__WHAT YOU NEED TO DO__
Copy each line of the data below in which the word "have" can be found.

__EXERCISE DATA__
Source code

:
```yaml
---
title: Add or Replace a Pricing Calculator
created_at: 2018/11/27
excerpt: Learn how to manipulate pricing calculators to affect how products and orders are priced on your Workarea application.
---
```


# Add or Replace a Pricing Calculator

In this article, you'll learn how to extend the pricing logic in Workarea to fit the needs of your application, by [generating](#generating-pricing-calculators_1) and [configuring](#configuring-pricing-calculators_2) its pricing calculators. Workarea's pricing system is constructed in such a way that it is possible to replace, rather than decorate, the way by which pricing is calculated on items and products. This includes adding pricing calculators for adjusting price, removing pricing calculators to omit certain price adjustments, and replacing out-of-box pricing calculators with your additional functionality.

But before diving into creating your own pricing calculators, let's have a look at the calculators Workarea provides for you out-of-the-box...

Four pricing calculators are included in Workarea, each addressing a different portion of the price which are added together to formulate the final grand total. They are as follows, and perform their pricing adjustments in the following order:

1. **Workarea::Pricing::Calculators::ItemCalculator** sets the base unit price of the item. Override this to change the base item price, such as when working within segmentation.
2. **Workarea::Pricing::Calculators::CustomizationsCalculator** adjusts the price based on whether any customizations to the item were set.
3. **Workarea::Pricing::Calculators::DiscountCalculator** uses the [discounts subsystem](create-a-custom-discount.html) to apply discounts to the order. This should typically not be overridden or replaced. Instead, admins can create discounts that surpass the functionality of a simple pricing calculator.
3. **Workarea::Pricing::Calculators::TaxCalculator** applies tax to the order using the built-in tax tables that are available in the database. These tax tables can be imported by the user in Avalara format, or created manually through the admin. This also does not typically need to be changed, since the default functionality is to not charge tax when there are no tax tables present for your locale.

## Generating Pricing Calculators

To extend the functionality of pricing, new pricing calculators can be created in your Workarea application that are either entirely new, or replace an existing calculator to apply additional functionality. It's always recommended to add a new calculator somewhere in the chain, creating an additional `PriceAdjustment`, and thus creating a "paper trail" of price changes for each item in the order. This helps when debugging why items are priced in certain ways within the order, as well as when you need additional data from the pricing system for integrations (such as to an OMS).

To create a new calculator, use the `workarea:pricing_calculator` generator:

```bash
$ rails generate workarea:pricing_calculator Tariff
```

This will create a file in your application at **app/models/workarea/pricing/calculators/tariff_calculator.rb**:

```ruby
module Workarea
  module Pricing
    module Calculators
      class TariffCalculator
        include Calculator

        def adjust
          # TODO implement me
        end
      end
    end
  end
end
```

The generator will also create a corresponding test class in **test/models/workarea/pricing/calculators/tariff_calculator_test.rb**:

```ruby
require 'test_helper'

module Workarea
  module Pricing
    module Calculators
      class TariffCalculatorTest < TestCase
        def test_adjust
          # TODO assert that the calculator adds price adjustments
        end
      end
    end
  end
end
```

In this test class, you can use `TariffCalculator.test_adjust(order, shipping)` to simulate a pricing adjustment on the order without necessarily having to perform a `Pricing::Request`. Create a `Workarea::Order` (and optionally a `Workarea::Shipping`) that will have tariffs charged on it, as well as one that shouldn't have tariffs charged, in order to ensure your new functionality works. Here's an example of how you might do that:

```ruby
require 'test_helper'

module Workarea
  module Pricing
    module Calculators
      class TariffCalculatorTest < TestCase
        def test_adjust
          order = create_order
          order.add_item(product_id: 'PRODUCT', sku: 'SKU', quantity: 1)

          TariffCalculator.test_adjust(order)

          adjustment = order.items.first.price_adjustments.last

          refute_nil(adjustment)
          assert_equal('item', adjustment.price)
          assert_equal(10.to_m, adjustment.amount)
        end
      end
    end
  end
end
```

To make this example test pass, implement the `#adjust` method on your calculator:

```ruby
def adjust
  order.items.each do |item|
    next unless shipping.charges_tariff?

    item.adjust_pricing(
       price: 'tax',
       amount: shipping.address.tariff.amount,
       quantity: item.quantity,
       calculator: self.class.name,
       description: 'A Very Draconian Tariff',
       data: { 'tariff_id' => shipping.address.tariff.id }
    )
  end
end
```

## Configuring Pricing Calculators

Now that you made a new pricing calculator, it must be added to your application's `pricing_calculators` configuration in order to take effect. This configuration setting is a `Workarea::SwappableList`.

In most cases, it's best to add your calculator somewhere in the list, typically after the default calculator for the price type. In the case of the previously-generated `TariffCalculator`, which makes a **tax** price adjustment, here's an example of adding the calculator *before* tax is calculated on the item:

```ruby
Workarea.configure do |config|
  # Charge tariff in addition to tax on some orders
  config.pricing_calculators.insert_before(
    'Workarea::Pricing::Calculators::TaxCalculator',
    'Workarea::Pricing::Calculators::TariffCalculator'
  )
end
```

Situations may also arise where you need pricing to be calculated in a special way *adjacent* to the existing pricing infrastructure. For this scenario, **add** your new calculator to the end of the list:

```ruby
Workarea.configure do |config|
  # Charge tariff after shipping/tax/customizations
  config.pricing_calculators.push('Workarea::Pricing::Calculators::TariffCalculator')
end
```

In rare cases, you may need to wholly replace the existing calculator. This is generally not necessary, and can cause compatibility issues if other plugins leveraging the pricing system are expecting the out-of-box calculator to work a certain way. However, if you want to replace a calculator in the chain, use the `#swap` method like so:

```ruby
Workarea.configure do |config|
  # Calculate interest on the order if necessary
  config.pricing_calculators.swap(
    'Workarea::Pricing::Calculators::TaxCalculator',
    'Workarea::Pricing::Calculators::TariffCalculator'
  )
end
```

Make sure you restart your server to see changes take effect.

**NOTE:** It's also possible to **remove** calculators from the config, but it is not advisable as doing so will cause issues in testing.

__TASK ANSWER__
But before diving into creating your own pricing calculators, let's have a look at the calculators Workarea provides for you out-of-the-box...
In this test class, you can use `TariffCalculator.test_adjust(order, shipping)` to simulate a pricing adjustment on the order without necessarily having to perform a `Pricing::Request`. Create a `Workarea::Order` (and optionally a `Workarea::Shipping`) that will have tariffs charged on it, as well as one that shouldn't have tariffs charged, in order to ensure your new functionality works. Here's an example of how you might do that:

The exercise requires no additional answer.